■ Exercise brief:
Repeat exactly, please, the opening lines of the data below, through and including the line where "We will evaluate the impact by comparing the runtime" sits.

■ Data records:
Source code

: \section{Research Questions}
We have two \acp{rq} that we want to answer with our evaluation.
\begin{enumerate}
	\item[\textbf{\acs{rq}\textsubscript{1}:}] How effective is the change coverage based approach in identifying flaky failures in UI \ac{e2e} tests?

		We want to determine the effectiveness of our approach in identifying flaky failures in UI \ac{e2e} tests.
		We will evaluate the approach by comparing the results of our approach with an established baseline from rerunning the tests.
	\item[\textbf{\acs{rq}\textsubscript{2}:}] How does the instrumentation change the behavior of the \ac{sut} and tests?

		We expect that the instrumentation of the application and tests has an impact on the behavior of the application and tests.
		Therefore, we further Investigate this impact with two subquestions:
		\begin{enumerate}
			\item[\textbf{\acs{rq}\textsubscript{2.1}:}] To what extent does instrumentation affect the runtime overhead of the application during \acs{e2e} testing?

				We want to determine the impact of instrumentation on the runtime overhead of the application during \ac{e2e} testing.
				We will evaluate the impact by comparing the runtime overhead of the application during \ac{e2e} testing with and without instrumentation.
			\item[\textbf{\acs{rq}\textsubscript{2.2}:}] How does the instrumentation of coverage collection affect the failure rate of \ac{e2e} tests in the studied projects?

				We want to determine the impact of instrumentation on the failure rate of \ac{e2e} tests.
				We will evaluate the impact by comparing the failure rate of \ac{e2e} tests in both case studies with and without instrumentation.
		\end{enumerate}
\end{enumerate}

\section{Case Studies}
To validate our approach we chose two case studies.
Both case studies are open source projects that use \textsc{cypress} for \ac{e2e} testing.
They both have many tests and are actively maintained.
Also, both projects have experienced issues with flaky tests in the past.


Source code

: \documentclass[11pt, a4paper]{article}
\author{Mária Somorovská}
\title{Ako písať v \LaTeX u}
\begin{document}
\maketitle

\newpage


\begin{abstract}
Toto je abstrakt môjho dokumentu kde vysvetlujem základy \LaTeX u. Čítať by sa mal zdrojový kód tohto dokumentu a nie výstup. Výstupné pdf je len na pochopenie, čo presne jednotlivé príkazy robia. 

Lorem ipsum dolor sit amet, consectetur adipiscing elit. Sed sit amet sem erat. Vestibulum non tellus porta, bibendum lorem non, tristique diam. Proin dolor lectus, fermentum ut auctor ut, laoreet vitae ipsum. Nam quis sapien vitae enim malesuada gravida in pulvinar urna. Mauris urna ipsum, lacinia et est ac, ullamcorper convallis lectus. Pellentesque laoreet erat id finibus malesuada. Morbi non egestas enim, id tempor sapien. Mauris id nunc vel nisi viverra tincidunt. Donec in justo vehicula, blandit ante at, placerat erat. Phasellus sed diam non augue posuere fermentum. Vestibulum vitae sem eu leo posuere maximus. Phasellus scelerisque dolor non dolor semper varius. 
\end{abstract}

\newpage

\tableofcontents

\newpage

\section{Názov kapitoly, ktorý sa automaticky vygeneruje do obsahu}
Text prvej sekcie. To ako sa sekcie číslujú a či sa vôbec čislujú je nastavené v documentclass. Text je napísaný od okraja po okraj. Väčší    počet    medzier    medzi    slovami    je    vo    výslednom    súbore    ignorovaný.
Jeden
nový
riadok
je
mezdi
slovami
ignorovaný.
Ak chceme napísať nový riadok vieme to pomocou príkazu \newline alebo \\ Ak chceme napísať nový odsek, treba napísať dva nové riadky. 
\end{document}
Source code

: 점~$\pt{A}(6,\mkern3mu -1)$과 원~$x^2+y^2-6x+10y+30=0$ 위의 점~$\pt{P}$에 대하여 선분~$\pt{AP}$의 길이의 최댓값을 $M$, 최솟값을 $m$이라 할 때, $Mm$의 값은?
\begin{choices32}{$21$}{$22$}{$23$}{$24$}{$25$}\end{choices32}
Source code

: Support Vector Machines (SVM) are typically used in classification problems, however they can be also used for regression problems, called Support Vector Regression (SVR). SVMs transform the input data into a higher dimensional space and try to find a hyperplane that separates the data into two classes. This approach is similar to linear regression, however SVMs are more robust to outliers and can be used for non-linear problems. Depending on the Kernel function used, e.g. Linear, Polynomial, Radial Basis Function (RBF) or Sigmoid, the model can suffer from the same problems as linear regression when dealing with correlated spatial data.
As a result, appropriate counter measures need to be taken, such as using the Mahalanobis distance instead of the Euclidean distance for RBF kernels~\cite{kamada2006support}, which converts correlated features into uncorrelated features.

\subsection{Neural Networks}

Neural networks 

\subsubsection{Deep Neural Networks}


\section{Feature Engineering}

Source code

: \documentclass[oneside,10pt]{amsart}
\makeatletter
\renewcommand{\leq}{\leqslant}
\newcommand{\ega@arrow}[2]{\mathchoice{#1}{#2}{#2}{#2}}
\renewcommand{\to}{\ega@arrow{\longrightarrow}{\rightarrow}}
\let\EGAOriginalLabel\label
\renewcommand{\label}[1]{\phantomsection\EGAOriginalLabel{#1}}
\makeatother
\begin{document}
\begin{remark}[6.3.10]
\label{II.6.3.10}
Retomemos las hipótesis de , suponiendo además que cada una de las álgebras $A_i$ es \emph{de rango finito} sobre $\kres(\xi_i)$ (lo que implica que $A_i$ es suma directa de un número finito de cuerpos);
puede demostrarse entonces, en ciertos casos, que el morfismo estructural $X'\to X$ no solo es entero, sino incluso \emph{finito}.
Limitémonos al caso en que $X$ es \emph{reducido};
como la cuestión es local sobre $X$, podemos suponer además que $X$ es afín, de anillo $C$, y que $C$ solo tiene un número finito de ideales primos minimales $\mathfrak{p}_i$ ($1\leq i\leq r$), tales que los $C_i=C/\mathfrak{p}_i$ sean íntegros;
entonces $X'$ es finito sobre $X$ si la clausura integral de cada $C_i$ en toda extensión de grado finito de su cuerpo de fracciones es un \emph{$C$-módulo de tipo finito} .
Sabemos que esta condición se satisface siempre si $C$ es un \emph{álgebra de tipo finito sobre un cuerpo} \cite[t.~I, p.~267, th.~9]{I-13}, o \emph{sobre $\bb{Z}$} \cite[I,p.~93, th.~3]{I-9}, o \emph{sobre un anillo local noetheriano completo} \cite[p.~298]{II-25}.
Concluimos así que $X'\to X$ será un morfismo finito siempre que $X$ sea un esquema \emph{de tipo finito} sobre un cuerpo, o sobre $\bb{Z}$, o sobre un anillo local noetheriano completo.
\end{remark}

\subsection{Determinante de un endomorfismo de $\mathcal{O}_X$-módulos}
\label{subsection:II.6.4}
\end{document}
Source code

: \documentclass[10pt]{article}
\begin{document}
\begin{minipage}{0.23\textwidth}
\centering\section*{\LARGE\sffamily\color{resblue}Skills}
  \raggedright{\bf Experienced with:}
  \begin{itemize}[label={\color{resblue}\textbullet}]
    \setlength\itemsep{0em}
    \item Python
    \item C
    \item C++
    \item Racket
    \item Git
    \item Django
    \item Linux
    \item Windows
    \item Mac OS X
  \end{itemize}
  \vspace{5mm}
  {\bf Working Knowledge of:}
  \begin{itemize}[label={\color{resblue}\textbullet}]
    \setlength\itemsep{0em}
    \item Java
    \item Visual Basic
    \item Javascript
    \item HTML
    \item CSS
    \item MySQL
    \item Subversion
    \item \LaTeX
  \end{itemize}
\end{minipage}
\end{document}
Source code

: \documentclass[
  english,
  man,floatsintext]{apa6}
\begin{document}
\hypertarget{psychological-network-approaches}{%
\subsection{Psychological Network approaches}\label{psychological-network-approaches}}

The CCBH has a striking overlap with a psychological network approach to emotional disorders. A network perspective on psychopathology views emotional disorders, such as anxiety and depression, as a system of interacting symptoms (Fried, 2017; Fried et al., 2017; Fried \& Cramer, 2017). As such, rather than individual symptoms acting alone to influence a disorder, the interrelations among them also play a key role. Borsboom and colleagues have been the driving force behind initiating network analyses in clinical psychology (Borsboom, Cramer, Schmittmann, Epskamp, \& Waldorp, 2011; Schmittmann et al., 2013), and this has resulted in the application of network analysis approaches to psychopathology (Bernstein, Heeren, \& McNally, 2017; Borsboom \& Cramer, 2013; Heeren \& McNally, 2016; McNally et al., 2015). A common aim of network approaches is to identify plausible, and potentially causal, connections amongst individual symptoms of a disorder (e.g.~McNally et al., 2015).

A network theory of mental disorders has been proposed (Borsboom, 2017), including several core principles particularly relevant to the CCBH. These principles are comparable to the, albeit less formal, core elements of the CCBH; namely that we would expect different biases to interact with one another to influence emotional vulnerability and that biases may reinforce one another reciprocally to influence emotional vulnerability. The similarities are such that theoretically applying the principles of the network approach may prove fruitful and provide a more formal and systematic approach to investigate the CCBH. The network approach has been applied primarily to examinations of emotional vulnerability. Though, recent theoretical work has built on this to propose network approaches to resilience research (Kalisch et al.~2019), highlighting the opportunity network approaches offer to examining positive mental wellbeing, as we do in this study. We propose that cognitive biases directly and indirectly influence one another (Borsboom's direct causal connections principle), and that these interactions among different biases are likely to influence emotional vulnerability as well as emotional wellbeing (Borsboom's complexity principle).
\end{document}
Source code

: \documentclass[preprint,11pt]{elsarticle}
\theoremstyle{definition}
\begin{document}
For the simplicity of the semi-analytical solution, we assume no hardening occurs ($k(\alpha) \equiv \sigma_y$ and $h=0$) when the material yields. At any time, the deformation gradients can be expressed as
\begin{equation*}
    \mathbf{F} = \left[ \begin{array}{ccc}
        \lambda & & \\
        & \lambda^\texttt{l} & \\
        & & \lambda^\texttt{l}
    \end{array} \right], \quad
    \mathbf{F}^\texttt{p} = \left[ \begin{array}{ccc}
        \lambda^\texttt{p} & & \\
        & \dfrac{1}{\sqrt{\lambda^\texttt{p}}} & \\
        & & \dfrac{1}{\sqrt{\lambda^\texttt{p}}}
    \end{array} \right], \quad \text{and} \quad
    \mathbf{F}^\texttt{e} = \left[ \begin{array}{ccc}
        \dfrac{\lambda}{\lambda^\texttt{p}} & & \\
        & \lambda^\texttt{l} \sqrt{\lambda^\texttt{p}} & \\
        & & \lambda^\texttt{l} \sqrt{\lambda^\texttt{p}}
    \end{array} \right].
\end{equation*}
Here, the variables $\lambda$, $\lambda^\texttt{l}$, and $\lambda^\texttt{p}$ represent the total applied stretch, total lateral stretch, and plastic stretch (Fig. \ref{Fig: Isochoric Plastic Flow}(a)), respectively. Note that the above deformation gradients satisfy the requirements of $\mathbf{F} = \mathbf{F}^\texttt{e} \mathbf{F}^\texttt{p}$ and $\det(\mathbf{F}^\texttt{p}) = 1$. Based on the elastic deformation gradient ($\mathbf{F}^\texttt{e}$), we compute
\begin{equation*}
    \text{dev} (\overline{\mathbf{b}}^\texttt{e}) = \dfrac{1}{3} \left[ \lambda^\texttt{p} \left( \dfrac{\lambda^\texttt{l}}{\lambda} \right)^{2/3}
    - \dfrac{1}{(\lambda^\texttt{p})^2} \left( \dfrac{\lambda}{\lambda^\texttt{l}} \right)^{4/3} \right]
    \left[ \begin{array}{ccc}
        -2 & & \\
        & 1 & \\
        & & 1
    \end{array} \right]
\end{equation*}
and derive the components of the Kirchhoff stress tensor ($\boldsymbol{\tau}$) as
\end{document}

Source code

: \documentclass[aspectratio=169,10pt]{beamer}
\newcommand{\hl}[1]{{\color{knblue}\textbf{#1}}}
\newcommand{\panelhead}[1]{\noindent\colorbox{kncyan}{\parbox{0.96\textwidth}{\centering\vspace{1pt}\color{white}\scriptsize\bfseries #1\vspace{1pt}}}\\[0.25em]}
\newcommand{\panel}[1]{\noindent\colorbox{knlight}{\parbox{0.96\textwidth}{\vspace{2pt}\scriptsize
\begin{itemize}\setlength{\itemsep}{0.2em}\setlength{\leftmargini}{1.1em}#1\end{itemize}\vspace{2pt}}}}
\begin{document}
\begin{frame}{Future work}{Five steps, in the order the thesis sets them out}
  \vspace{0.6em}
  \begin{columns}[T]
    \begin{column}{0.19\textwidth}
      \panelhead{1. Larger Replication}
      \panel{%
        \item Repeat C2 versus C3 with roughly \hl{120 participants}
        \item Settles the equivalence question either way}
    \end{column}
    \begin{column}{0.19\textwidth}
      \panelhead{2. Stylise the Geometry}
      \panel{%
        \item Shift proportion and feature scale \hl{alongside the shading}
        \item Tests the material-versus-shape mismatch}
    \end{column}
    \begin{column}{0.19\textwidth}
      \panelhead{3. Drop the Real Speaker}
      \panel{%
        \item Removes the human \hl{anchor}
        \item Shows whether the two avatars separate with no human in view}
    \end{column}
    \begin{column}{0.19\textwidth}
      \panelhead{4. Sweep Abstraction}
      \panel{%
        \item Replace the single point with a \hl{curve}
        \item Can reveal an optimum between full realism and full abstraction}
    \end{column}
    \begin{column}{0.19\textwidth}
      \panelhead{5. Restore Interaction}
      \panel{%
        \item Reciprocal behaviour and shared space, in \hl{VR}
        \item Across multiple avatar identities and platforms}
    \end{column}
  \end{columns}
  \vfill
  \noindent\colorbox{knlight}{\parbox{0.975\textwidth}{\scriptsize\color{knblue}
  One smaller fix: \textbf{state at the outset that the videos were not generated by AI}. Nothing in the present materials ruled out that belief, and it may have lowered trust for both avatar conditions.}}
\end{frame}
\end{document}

■ Problem solution:
Source code

: \section{Research Questions}
We have two \acp{rq} that we want to answer with our evaluation.
\begin{enumerate}
	\item[\textbf{\acs{rq}\textsubscript{1}:}] How effective is the change coverage based approach in identifying flaky failures in UI \ac{e2e} tests?

		We want to determine the effectiveness of our approach in identifying flaky failures in UI \ac{e2e} tests.
		We will evaluate the approach by comparing the results of our approach with an established baseline from rerunning the tests.
	\item[\textbf{\acs{rq}\textsubscript{2}:}] How does the instrumentation change the behavior of the \ac{sut} and tests?

		We expect that the instrumentation of the application and tests has an impact on the behavior of the application and tests.
		Therefore, we further Investigate this impact with two subquestions:
		\begin{enumerate}
			\item[\textbf{\acs{rq}\textsubscript{2.1}:}] To what extent does instrumentation affect the runtime overhead of the application during \acs{e2e} testing?

				We want to determine the impact of instrumentation on the runtime overhead of the application during \ac{e2e} testing.
				We will evaluate the impact by comparing the runtime overhead of the application during \ac{e2e} testing with and without instrumentation.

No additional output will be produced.